++++ Information shown

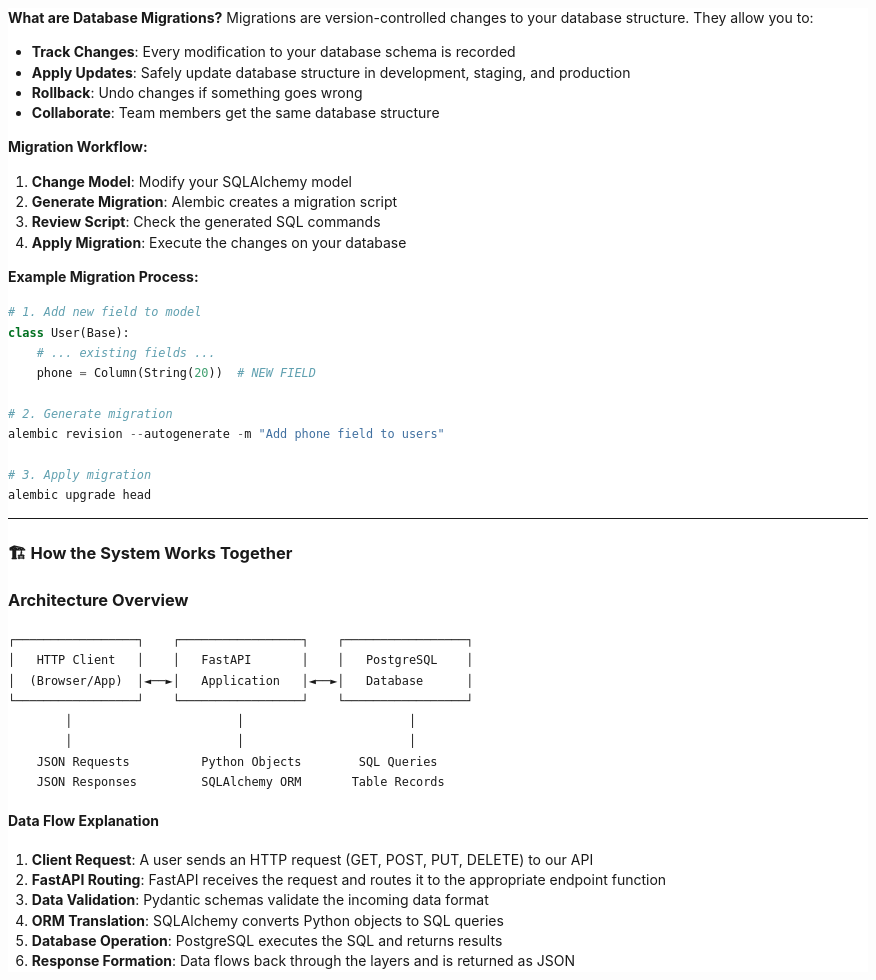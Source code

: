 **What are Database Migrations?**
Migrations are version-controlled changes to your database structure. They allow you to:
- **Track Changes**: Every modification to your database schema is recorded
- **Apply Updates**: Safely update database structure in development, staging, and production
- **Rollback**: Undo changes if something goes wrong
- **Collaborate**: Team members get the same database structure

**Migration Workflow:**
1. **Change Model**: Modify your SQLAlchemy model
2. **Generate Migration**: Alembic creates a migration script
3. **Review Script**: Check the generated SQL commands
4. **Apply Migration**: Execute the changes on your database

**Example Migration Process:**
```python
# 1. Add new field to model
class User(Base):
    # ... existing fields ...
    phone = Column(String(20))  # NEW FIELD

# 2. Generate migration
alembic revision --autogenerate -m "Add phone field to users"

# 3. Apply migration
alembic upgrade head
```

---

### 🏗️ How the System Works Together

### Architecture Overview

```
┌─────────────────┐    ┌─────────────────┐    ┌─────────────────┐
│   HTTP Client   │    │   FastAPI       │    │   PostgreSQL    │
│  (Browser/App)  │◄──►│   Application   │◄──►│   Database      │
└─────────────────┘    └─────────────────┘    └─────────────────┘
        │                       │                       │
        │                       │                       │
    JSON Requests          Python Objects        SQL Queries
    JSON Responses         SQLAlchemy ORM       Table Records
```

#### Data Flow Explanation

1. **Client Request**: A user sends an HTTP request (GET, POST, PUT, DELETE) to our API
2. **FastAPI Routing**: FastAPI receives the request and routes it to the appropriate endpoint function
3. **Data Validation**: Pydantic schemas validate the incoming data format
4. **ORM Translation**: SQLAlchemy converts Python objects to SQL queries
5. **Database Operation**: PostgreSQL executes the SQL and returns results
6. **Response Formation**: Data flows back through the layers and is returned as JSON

++++++++
++++ Information shown

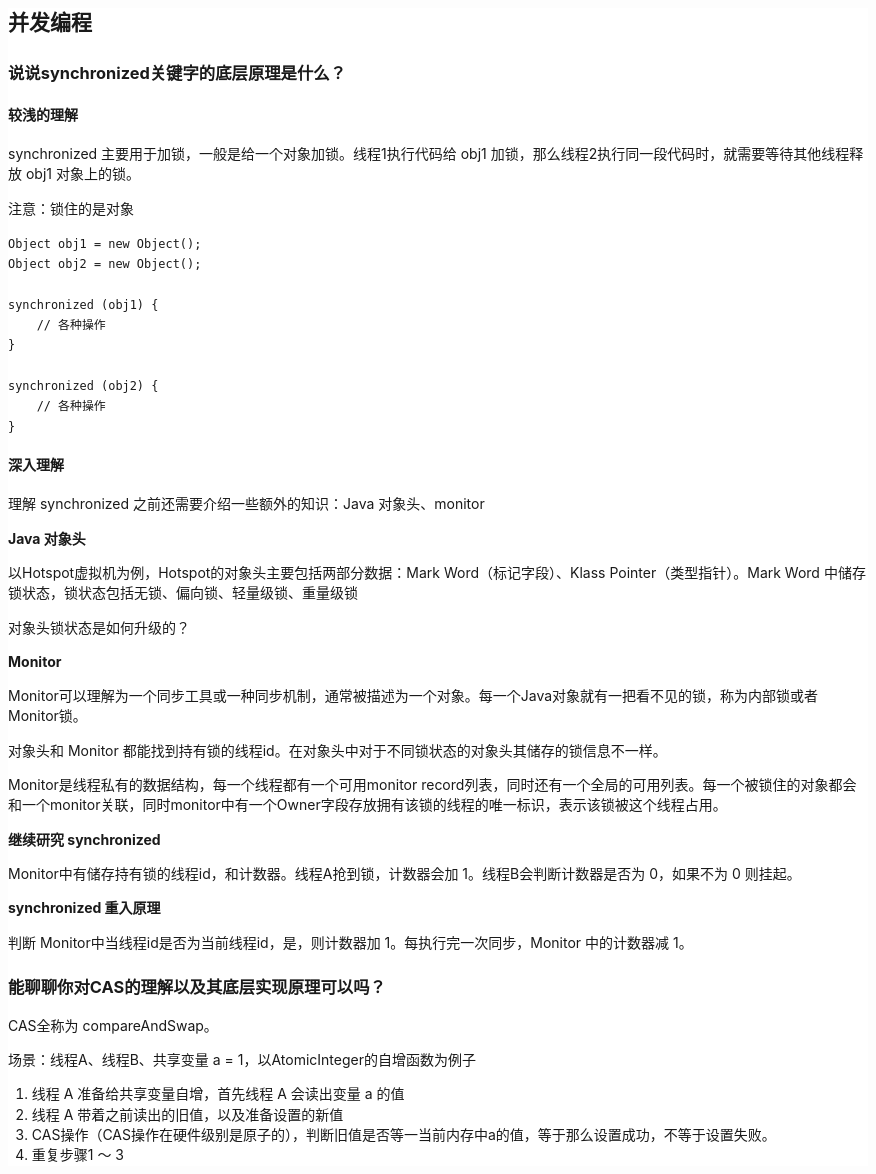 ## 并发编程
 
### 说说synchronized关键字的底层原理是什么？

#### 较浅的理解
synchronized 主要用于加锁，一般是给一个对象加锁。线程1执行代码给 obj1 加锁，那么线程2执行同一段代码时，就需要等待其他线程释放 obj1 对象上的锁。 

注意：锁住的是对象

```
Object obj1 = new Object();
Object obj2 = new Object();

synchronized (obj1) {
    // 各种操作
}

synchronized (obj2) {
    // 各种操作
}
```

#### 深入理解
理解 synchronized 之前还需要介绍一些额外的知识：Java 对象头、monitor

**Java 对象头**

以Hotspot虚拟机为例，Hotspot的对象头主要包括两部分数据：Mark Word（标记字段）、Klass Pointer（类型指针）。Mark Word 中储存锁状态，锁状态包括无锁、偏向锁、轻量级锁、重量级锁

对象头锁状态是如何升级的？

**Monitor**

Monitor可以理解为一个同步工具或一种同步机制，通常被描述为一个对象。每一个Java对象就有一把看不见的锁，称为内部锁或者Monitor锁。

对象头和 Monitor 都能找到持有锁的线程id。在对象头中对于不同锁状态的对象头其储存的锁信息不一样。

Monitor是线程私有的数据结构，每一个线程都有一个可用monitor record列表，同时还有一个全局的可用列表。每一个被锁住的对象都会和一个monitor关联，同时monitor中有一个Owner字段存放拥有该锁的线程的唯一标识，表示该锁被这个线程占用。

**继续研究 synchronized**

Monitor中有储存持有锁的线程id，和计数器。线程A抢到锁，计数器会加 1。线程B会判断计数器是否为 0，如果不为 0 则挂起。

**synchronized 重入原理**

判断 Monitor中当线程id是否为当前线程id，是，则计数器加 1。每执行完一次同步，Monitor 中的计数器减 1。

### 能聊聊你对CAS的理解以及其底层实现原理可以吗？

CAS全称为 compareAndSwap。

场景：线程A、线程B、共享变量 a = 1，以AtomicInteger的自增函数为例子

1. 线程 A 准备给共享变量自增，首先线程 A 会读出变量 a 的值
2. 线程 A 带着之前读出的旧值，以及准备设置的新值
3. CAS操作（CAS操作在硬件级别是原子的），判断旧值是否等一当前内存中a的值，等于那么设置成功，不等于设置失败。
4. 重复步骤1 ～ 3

++++++++
++++ Information shown

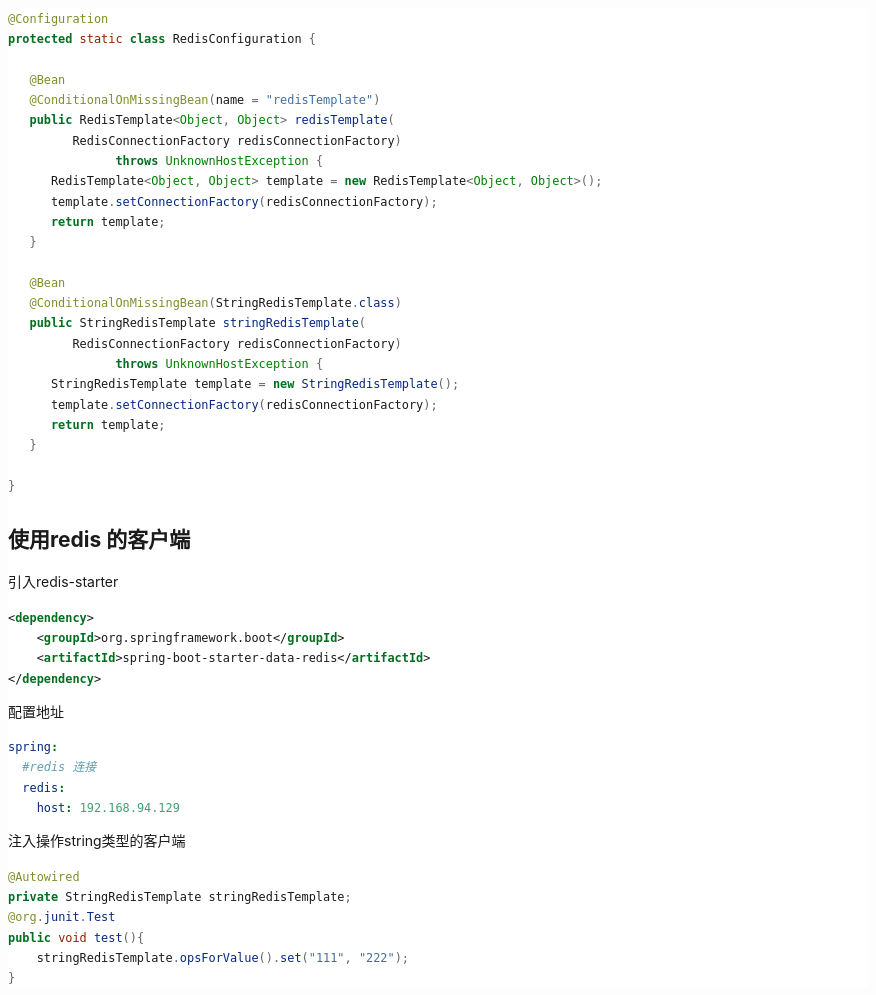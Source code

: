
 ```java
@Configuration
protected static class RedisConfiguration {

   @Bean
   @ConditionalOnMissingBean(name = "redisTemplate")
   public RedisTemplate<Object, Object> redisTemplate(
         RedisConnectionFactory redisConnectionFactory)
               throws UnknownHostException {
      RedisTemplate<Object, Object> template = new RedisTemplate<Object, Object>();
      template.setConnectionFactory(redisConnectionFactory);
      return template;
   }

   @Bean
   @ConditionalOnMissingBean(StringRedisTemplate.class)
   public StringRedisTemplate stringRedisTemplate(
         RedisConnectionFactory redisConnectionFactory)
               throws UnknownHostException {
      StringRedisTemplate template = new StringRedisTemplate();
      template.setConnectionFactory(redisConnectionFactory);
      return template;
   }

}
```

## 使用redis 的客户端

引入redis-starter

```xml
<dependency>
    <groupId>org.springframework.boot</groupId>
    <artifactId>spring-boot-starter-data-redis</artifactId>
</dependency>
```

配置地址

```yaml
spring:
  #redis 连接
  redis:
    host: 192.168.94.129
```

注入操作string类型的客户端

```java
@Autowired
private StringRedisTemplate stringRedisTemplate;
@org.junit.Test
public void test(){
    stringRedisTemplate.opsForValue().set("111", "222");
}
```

++++++++

Exercise: From the data above, copy each line where the string "phone" appears.

Answer to this exercise:
    phone = Column(String(20))  # NEW FIELD
alembic revision --autogenerate -m "Add phone field to users"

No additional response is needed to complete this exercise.